Other states are recovering fast, Robinson told the senators. He cited Utah and Idaho as two states “roaring” out of the recession. Both states were economically strong going into the pandemic and have advantages of a lower cost of living, relatively inexpensive housing, and strong technology sectors, he said.

Alaska’s personal income was bolstered by a massive infusion of federal money in 2020 and 2021 totaling about $5 billion, which than offset a$2 billion drop in 2019 to 2002, or from $50 billion to $46 billion in 2020. Personnel income climbed back to $48 billion in 2021.

There was massive pandemic-related unemployment during the period, but government unemployment compensation provided a safety net. However, not all unemployed Alaskans filed for benefits.

Sen. Click Bishop, R-Fairbanks, cochair of the Senate committee, citing a recent article in Alaska Economic Trends, the state labor department’s monthly magazine, said 75,000 Alaskans had exited the workforce by the third quarter of 2021 but only a third of these filed for unemployment compensation. “This is not the majority of the out-of-work who filed,” Bishop said.

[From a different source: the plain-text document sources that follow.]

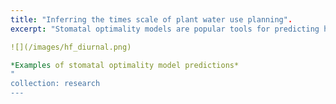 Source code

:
 ```yaml
---
title: "Inferring the times scale of plant water use planning".
excerpt: "Stomatal optimality models are popular tools for predicting how plants adjust their water use in response to drought. By developing a new model that integrates water use and photosynthesis over time, we are able to quantify the time horizon over which plants in different ecosystems conserve water. This work was a collaboration with Xue Feng's lab at the University of Minnesota.".

![](/images/hf_diurnal.png)

*Examples of stomatal optimality model predictions*
"
collection: research
---
```

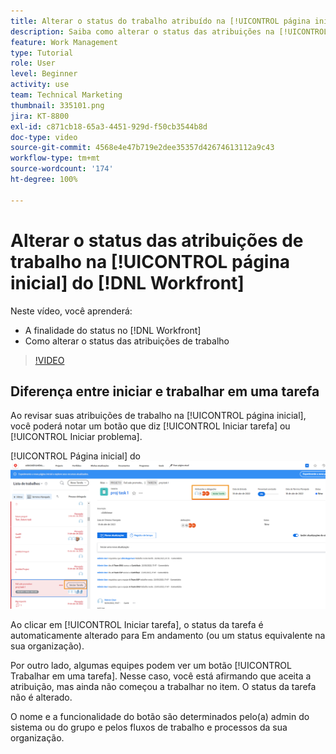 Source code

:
 ```yaml
---
title: Alterar o status do trabalho atribuído na [!UICONTROL página inicial]
description: Saiba como alterar o status das atribuições na [!UICONTROL página inicial], para indicar que o trabalho está em andamento. Entenda por que o status é importante no [!DNL  Workfront].
feature: Work Management
type: Tutorial
role: User
level: Beginner
activity: use
team: Technical Marketing
thumbnail: 335101.png
jira: KT-8800
exl-id: c871cb18-65a3-4451-929d-f50cb3544b8d
doc-type: video
source-git-commit: 4568e4e47b719e2dee35357d42674613112a9c43
workflow-type: tm+mt
source-wordcount: '174'
ht-degree: 100%

---
```


# Alterar o status das atribuições de trabalho na [!UICONTROL página inicial] do [!DNL Workfront]

Neste vídeo, você aprenderá:

* A finalidade do status no [!DNL  Workfront]
* Como alterar o status das atribuições de trabalho

>[!VIDEO](https://video.tv.adobe.com/v/3443435/?quality=12&learn=on&enablevpops&captions=por_br)

## Diferença entre iniciar e trabalhar em uma tarefa

Ao revisar suas atribuições de trabalho na [!UICONTROL página inicial], você poderá notar um botão que diz [!UICONTROL Iniciar tarefa] ou [!UICONTROL Iniciar problema].

[!UICONTROL Página inicial] do ![[!DNL Workfront] com um botão [!UICONTROL Iniciar tarefa].](assets/worker-fundamentals-1.png)

Ao clicar em [!UICONTROL Iniciar tarefa], o status da tarefa é automaticamente alterado para Em andamento (ou um status equivalente na sua organização).

Por outro lado, algumas equipes podem ver um botão [!UICONTROL Trabalhar em uma tarefa]. Nesse caso, você está afirmando que aceita a atribuição, mas ainda não começou a trabalhar no item. O status da tarefa não é alterado.

O nome e a funcionalidade do botão são determinados pelo(a) admin do sistema ou do grupo e pelos fluxos de trabalho e processos da sua organização.

<!--
learn more URLs
-->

Robinson said the argument that generous federally-backed unemployment kept people out of the workforce is mostly a red herring. “When people were getting the extra $600 a week in unemployment benefits, it was fair to ask whether that was keeping people out of the workforce, but the evidence suggested it was never a major factor,” Robinson said.

“Also, those supplemental payments and the suspension of work-search requirements in order to be eligible have been gone for a long time now,” Robinson said. Other factors, like lack of child care and continued presence of COVID-19 in the workplace, were more important, he said.

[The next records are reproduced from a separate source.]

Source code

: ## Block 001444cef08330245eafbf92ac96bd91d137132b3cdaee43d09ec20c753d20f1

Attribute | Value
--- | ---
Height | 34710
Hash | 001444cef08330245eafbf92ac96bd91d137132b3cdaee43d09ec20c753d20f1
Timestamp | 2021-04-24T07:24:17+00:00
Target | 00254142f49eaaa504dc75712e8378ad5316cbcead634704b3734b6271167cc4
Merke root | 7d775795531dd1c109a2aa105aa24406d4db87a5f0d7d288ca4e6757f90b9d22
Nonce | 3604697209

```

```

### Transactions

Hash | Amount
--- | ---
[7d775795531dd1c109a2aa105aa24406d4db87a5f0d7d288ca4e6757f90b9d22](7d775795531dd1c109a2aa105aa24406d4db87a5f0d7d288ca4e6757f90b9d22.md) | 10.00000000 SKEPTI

A related note: Even with heavy draws in 2020 and 2021 the state’s Unemployment Compensation Insurance trust fund generally intact through 2020 and 2021. The fund had been at a very healthy $500 million going into the recession and did drop to $270 million in March, 2021 but has since recovered to about $300 million range, in the range considered solvent.

If the balance in the trust fund falls too low state law requires the UIC tax paid by employers to be increased to rebuild the balance. This did not happen during the recession.

“Other states with different UIC financing systems often require political decisions to raise tax rates, and they did not fare as well. In some, the UIC funds were depleted and states had to contribute general funds to return them to solvency,” Robinson said.